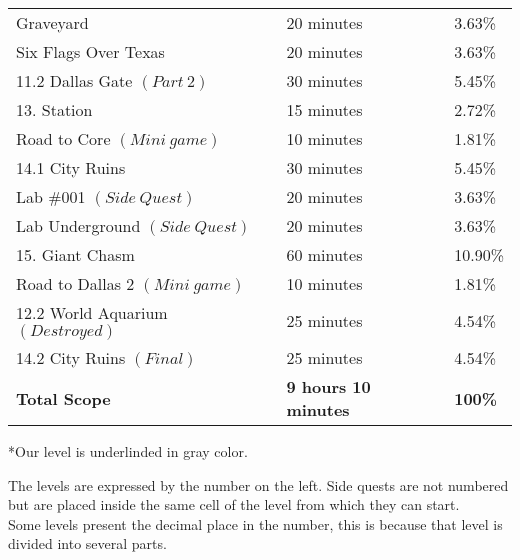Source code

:\begin{center}
\begin{tabular}[c]{| p{6cm} | p{4cm} | p{3cm} |}
		        		    Graveyard                 & 20 minutes                  & 3.63\%                 \\
		        	  Six Flags Over Texas            & 20 minutes                  & 3.63\%                 \\ \hline
		          11.2 Dallas Gate $(Part\:2)$		      & 30 minutes                  & 5.45\%                 \\ \hline
		                 13. Station                  & 15 minutes                  & 2.72\%                 \\ \hline
					Road to Core $(Mini\:game)$		  & 10 minutes					& 1.81\%				  \\ \hline
		              14.1 City Ruins                 & 30 minutes                  & 5.45\%                 \\
				 Lab \#001 $(Side\:Quest)$     	      & 20 minutes                  & 3.63\%                 \\
			Lab Underground $(Side\:Quest)$           & 20 minutes                  & 3.63\%                 \\ \hline\hline
				\rowcolor{light-light-gray}
						15. Giant Chasm				  & 60 minutes                	& 10.90\%                \\ \hline
				Road to Dallas 2 $(Mini\:game)$		  & 10 minutes					& 1.81\%					\\ \hline
				12.2 World Aquarium $(Destroyed)$       & 25 minutes             	    & 4.54\%                 \\ \hline
					14.2 City Ruins $(Final)$   	   	  & 25 minutes                  & 4.54\%                 \\ \hline
		            \textbf{Total Scope}              & \textbf{9 hours 10 minutes} & \textbf{100\%}      \\ \hline
	\end{tabular}
\end{center}

*Our level is underlinded in gray color.\\

\vspace*{0.5cm}

The levels are expressed by the number on the left. Side quests are not numbered but are placed inside the same cell of the level from which they can start.\\
Some levels present the decimal place in the number, this is because that level is divided into several parts.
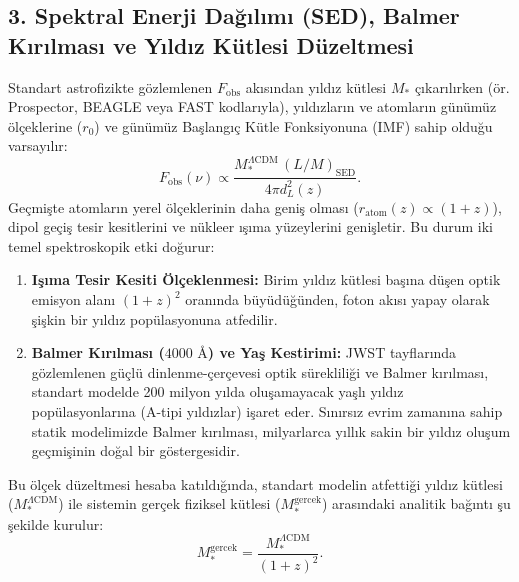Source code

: \documentclass[11pt,a4paper]{article}
\begin{document}
\subsection{3. Spektral Enerji Dağılımı (SED), Balmer Kırılması ve Yıldız Kütlesi Düzeltmesi}
Standart astrofizikte gözlemlenen $F_{\mathrm{obs}}$ akısından yıldız kütlesi $M_*$ çıkarılırken (ör. Prospector, BEAGLE veya FAST kodlarıyla), yıldızların ve atomların günümüz ölçeklerine ($r_0$) ve günümüz Başlangıç Kütle Fonksiyonuna (IMF) sahip olduğu varsayılır:
\begin{equation}
    F_{\mathrm{obs}}(\nu) \propto \frac{M_*^{\Lambda\mathrm{CDM}} \, (L/M)_{\mathrm{SED}}}{4\pi d_L^2(z)}.
\end{equation}
Geçmişte atomların yerel ölçeklerinin daha geniş olması ($r_{\mathrm{atom}}(z) \propto (1+z)$), dipol geçiş tesir kesitlerini ve nükleer ışıma yüzeylerini genişletir. Bu durum iki temel spektroskopik etki doğurur:
\begin{enumerate}
    \item \textbf{Işıma Tesir Kesiti Ölçeklenmesi:} Birim yıldız kütlesi başına düşen optik emisyon alanı $(1+z)^2$ oranında büyüdüğünden, foton akısı yapay olarak şişkin bir yıldız popülasyonuna atfedilir.
    \item \textbf{Balmer Kırılması ($4000\text{ \AA}$) ve Yaş Kestirimi:} JWST tayflarında gözlemlenen güçlü dinlenme-çerçevesi optik sürekliliği ve Balmer kırılması, standart modelde 200 milyon yılda oluşamayacak yaşlı yıldız popülasyonlarına (A-tipi yıldızlar) işaret eder. Sınırsız evrim zamanına sahip statik modelimizde Balmer kırılması, milyarlarca yıllık sakin bir yıldız oluşum geçmişinin doğal bir göstergesidir.
\end{enumerate}

Bu ölçek düzeltmesi hesaba katıldığında, standart modelin atfettiği yıldız kütlesi ($M_*^{\Lambda\mathrm{CDM}}$) ile sistemin gerçek fiziksel kütlesi ($M_*^{\mathrm{gercek}}$) arasındaki analitik bağıntı şu şekilde kurulur:
\begin{equation}
    \boxed{ M_*^{\mathrm{gercek}} = \frac{M_*^{\Lambda\mathrm{CDM}}}{(1+z)^2}. }
    \label{eq:kutle_duzeltme}
\end{equation}
\end{document}
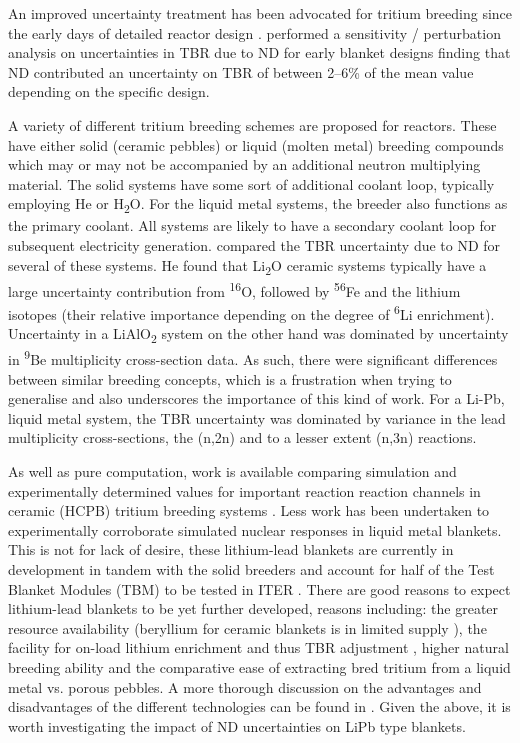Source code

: An improved uncertainty treatment has been advocated for tritium breeding since the early days of detailed reactor design \cite{Abdou1986}. \citeauthor{Youssef1986} performed a sensitivity / perturbation analysis on uncertainties in TBR due to ND for early blanket designs finding that ND contributed an uncertainty on TBR of between 2--6\% of the mean value depending on the specific design. 

A variety of different tritium breeding schemes are proposed for reactors. These have either solid (ceramic pebbles) or liquid (molten metal) breeding compounds which may or may not be accompanied by an additional neutron multiplying material. The solid systems have some sort of additional coolant loop, typically employing He or H\textsubscript{2}O. For the liquid metal systems, the breeder also functions as the primary coolant. All systems are likely to have a secondary coolant loop for subsequent electricity generation. \citeauthor{Youssef1986} compared the TBR uncertainty due to ND for several of these systems. He found that Li\textsubscript{2}O ceramic systems typically have a large uncertainty contribution from \textsuperscript{16}O, followed by \textsuperscript{56}Fe and the lithium isotopes (their relative importance depending on the degree of \textsuperscript{6}Li enrichment). Uncertainty in a LiAlO\textsubscript{2} system on the other hand was dominated by uncertainty in \textsuperscript{9}Be multiplicity cross-section data. As such, there were significant differences between similar breeding concepts, which is a frustration when trying to generalise and also underscores the importance of this kind of work. For a Li-Pb, liquid metal system, the TBR uncertainty was dominated by variance in the lead multiplicity cross-sections, the (n,2n) and to a lesser extent (n,3n) reactions.

As well as pure computation, work is available comparing simulation and experimentally determined values for important reaction reaction channels in ceramic (HCPB) tritium breeding systems \cite{Batistoni2007}. Less work has been undertaken to experimentally corroborate simulated nuclear responses in liquid metal blankets. This is not for lack of desire, these lithium-lead blankets are currently in development in tandem with the solid breeders and account for half of the Test Blanket Modules (TBM) to be tested in ITER \cite{Chuyanov2010}. There are good reasons to expect lithium-lead blankets to be yet further developed, reasons including: the greater resource availability (beryllium for ceramic blankets is in limited supply \cite{Bradshaw2011} \cite{Shimwell2014}), the facility for on-load lithium enrichment and thus TBR adjustment \cite{Ihli2008}, higher natural breeding ability \cite{Colling2012} and the comparative ease of extracting bred tritium from a liquid metal vs. porous pebbles. A more thorough discussion on the advantages and disadvantages of the different technologies can be found in \cite{Abdou2015}. Given the above, it is worth investigating the impact of ND uncertainties on LiPb type blankets.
• • •
Task to complete: Every line that holds the string "levels" must be copied from the records above.

Problem solution:
The levels are expressed by the number on the left. Side quests are not numbered but are placed inside the same cell of the level from which they can start.\\
Some levels present the decimal place in the number, this is because that level is divided into several parts.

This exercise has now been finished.